SECURITIES AND EXCHANGE COMMISSION
                        WASHINGTON, D.C. 20549

                            AMENDMENT 1 TO
                              FORM 10-Q

 [x] Quarterly Report Pursuant to Section 13 or 15(d) Securities
Exchange Act of 1934 for Quarterly Period Ended June 30, 2011
-OR-

[ ] Transition Report Pursuant to Section 13 or 15(d) of the
Securities And Exchange Act of 1934 for the transaction period from
_________ to________

                     Commission File Number 333-169732

                    Original Source Entertainment, Inc.
                 (Exact name of Registrant in its charter)
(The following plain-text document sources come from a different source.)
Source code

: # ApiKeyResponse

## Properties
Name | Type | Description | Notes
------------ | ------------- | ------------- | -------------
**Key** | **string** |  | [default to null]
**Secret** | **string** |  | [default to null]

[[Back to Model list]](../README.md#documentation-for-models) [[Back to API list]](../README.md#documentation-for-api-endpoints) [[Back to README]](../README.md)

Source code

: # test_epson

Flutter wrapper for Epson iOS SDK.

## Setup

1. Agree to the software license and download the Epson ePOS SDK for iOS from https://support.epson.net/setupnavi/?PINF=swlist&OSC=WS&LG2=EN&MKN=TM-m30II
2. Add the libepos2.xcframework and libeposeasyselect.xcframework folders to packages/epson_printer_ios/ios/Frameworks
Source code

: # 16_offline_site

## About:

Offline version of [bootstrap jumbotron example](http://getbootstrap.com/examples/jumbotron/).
               Nevada                          27-0863354
    (State or other jurisdiction           (I.R.S. Employer
  of incorporation or organization)      Identification number)

   8201 S. Santa Fe Drive #229, Littleton, CO         80120
    -----------------------------------------      ----------
   (Address of Principal Executive Offices)        (Zip Code)

Registrant's Telephone Number, Including Area Code: (303) 495-3728

Indicate by check mark whether the issuer (1) filed all reports
required to be filed by Section 13 or 15(d) of the Securities Exchange
Act of 1934 during the preceding 12 months (or for such shorter period
that the registrant was required to file such reports), and (2) has
been subject to such filing requirements for the past 90 days.
Yes [X] No [ ]

Indicate by check mark whether the registrant has submitted
electronically and posted on its corporate Web site, if any, every
Interactive Data File required to be submitted and posted pursuant to
Rule 405 of Regulation S-T (section 232.405 of this chapter) during the
preceding 12 months (or for such shorter period that the registrant was
required to submit and post such files).   Yes [ ]   No [ ]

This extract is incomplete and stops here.